◆ GOAL OF THE EXERCISE: Starting with the first line and ending with the last, copy the entries word for word.

◆ RECORDS FOR THIS TASK:
+-------+
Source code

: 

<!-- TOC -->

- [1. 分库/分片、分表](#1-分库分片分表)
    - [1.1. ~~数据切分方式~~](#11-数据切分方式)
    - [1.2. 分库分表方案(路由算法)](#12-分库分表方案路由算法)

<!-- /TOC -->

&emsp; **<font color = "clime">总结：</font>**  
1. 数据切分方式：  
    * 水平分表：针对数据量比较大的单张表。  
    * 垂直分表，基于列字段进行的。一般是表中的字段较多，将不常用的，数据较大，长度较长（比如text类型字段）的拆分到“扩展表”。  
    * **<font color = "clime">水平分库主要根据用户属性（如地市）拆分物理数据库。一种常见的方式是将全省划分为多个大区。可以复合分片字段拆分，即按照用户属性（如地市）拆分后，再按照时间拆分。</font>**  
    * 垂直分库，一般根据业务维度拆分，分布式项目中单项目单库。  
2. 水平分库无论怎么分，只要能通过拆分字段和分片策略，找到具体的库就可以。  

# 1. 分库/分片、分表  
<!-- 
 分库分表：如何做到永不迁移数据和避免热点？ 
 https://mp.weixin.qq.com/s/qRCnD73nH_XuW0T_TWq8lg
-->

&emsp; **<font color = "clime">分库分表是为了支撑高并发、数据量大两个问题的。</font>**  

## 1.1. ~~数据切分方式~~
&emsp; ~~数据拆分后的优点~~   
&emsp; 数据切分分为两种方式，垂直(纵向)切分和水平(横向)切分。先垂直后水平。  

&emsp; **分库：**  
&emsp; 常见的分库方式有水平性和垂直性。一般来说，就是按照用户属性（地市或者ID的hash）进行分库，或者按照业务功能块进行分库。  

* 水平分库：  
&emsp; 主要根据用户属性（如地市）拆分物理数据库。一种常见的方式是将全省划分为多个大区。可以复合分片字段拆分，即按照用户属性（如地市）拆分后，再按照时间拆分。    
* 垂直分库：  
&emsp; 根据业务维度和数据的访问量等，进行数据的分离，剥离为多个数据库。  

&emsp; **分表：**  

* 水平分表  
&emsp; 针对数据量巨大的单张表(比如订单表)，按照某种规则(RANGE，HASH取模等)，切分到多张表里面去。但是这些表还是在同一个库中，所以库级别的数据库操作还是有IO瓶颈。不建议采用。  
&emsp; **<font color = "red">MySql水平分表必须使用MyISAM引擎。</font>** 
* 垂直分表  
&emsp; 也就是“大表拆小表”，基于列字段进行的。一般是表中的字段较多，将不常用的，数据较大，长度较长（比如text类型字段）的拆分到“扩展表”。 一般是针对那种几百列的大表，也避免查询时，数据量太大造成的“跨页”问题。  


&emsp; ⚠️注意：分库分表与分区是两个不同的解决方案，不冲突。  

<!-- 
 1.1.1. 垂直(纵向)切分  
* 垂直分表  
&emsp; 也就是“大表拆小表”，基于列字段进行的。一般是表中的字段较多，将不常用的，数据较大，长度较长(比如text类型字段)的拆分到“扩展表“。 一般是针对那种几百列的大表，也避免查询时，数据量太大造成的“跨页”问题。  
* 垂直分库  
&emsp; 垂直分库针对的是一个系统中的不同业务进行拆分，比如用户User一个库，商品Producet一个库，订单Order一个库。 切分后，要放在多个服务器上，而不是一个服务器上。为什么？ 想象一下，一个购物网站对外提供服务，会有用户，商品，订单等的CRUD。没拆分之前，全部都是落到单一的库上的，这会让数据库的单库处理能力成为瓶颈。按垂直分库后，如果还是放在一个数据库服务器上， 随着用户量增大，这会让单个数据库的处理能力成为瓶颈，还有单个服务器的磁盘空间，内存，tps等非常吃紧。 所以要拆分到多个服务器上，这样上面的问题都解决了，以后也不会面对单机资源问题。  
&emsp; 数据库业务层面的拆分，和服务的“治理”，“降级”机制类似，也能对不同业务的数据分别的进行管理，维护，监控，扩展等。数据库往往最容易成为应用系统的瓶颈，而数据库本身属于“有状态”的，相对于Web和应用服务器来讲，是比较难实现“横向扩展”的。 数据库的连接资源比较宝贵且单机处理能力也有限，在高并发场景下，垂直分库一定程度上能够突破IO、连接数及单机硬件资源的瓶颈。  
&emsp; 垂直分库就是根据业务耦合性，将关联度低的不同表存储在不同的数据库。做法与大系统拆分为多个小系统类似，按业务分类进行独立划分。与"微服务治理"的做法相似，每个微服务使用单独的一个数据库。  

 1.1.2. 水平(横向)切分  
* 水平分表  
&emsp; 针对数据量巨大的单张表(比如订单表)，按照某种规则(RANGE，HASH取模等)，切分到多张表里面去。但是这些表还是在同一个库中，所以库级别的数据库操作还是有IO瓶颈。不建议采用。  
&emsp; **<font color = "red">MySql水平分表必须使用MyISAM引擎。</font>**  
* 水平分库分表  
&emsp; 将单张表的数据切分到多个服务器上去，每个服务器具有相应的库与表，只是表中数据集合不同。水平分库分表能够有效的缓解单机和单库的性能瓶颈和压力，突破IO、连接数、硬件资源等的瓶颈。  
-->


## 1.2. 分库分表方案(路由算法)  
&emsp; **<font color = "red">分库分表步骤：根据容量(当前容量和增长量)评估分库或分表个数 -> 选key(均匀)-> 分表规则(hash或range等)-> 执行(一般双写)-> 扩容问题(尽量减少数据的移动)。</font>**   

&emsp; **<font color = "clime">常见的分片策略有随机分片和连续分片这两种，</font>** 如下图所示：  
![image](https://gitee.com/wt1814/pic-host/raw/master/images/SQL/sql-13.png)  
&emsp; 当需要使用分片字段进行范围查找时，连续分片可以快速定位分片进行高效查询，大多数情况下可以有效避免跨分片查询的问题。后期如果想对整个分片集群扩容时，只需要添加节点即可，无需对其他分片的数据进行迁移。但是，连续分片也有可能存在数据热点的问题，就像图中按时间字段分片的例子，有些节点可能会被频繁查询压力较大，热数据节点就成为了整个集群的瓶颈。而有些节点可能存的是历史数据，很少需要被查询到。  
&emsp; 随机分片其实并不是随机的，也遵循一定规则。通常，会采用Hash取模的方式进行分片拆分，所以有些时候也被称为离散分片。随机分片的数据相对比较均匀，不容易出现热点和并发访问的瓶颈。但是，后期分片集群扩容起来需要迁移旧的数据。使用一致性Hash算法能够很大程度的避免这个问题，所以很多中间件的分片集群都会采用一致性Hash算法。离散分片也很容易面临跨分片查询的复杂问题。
+-------+
◆ SOLUTION TO THIS PROBLEM:
Source code

: 

<!-- TOC -->

- [1. 分库/分片、分表](#1-分库分片分表)
    - [1.1. ~~数据切分方式~~](#11-数据切分方式)
    - [1.2. 分库分表方案(路由算法)](#12-分库分表方案路由算法)

<!-- /TOC -->

&emsp; **<font color = "clime">总结：</font>**  
1. 数据切分方式：  
    * 水平分表：针对数据量比较大的单张表。  
    * 垂直分表，基于列字段进行的。一般是表中的字段较多，将不常用的，数据较大，长度较长（比如text类型字段）的拆分到“扩展表”。  
    * **<font color = "clime">水平分库主要根据用户属性（如地市）拆分物理数据库。一种常见的方式是将全省划分为多个大区。可以复合分片字段拆分，即按照用户属性（如地市）拆分后，再按照时间拆分。</font>**  
    * 垂直分库，一般根据业务维度拆分，分布式项目中单项目单库。  
2. 水平分库无论怎么分，只要能通过拆分字段和分片策略，找到具体的库就可以。  

# 1. 分库/分片、分表  
<!-- 
 分库分表：如何做到永不迁移数据和避免热点？ 
 https://mp.weixin.qq.com/s/qRCnD73nH_XuW0T_TWq8lg
-->

&emsp; **<font color = "clime">分库分表是为了支撑高并发、数据量大两个问题的。</font>**  

## 1.1. ~~数据切分方式~~
&emsp; ~~数据拆分后的优点~~   
&emsp; 数据切分分为两种方式，垂直(纵向)切分和水平(横向)切分。先垂直后水平。  

&emsp; **分库：**  
&emsp; 常见的分库方式有水平性和垂直性。一般来说，就是按照用户属性（地市或者ID的hash）进行分库，或者按照业务功能块进行分库。  

* 水平分库：  
&emsp; 主要根据用户属性（如地市）拆分物理数据库。一种常见的方式是将全省划分为多个大区。可以复合分片字段拆分，即按照用户属性（如地市）拆分后，再按照时间拆分。    
* 垂直分库：  
&emsp; 根据业务维度和数据的访问量等，进行数据的分离，剥离为多个数据库。  

&emsp; **分表：**  

* 水平分表  
&emsp; 针对数据量巨大的单张表(比如订单表)，按照某种规则(RANGE，HASH取模等)，切分到多张表里面去。但是这些表还是在同一个库中，所以库级别的数据库操作还是有IO瓶颈。不建议采用。  
&emsp; **<font color = "red">MySql水平分表必须使用MyISAM引擎。</font>** 
* 垂直分表  
&emsp; 也就是“大表拆小表”，基于列字段进行的。一般是表中的字段较多，将不常用的，数据较大，长度较长（比如text类型字段）的拆分到“扩展表”。 一般是针对那种几百列的大表，也避免查询时，数据量太大造成的“跨页”问题。  


&emsp; ⚠️注意：分库分表与分区是两个不同的解决方案，不冲突。  

<!-- 
 1.1.1. 垂直(纵向)切分  
* 垂直分表  
&emsp; 也就是“大表拆小表”，基于列字段进行的。一般是表中的字段较多，将不常用的，数据较大，长度较长(比如text类型字段)的拆分到“扩展表“。 一般是针对那种几百列的大表，也避免查询时，数据量太大造成的“跨页”问题。  
* 垂直分库  
&emsp; 垂直分库针对的是一个系统中的不同业务进行拆分，比如用户User一个库，商品Producet一个库，订单Order一个库。 切分后，要放在多个服务器上，而不是一个服务器上。为什么？ 想象一下，一个购物网站对外提供服务，会有用户，商品，订单等的CRUD。没拆分之前，全部都是落到单一的库上的，这会让数据库的单库处理能力成为瓶颈。按垂直分库后，如果还是放在一个数据库服务器上， 随着用户量增大，这会让单个数据库的处理能力成为瓶颈，还有单个服务器的磁盘空间，内存，tps等非常吃紧。 所以要拆分到多个服务器上，这样上面的问题都解决了，以后也不会面对单机资源问题。  
&emsp; 数据库业务层面的拆分，和服务的“治理”，“降级”机制类似，也能对不同业务的数据分别的进行管理，维护，监控，扩展等。数据库往往最容易成为应用系统的瓶颈，而数据库本身属于“有状态”的，相对于Web和应用服务器来讲，是比较难实现“横向扩展”的。 数据库的连接资源比较宝贵且单机处理能力也有限，在高并发场景下，垂直分库一定程度上能够突破IO、连接数及单机硬件资源的瓶颈。  
&emsp; 垂直分库就是根据业务耦合性，将关联度低的不同表存储在不同的数据库。做法与大系统拆分为多个小系统类似，按业务分类进行独立划分。与"微服务治理"的做法相似，每个微服务使用单独的一个数据库。  

 1.1.2. 水平(横向)切分  
* 水平分表  
&emsp; 针对数据量巨大的单张表(比如订单表)，按照某种规则(RANGE，HASH取模等)，切分到多张表里面去。但是这些表还是在同一个库中，所以库级别的数据库操作还是有IO瓶颈。不建议采用。  
&emsp; **<font color = "red">MySql水平分表必须使用MyISAM引擎。</font>**  
* 水平分库分表  
&emsp; 将单张表的数据切分到多个服务器上去，每个服务器具有相应的库与表，只是表中数据集合不同。水平分库分表能够有效的缓解单机和单库的性能瓶颈和压力，突破IO、连接数、硬件资源等的瓶颈。  
-->


## 1.2. 分库分表方案(路由算法)  
&emsp; **<font color = "red">分库分表步骤：根据容量(当前容量和增长量)评估分库或分表个数 -> 选key(均匀)-> 分表规则(hash或range等)-> 执行(一般双写)-> 扩容问题(尽量减少数据的移动)。</font>**   

&emsp; **<font color = "clime">常见的分片策略有随机分片和连续分片这两种，</font>** 如下图所示：  
![image](https://gitee.com/wt1814/pic-host/raw/master/images/SQL/sql-13.png)  
&emsp; 当需要使用分片字段进行范围查找时，连续分片可以快速定位分片进行高效查询，大多数情况下可以有效避免跨分片查询的问题。后期如果想对整个分片集群扩容时，只需要添加节点即可，无需对其他分片的数据进行迁移。但是，连续分片也有可能存在数据热点的问题，就像图中按时间字段分片的例子，有些节点可能会被频繁查询压力较大，热数据节点就成为了整个集群的瓶颈。而有些节点可能存的是历史数据，很少需要被查询到。  
&emsp; 随机分片其实并不是随机的，也遵循一定规则。通常，会采用Hash取模的方式进行分片拆分，所以有些时候也被称为离散分片。随机分片的数据相对比较均匀，不容易出现热点和并发访问的瓶颈。但是，后期分片集群扩容起来需要迁移旧的数据。使用一致性Hash算法能够很大程度的避免这个问题，所以很多中间件的分片集群都会采用一致性Hash算法。离散分片也很容易面临跨分片查询的复杂问题。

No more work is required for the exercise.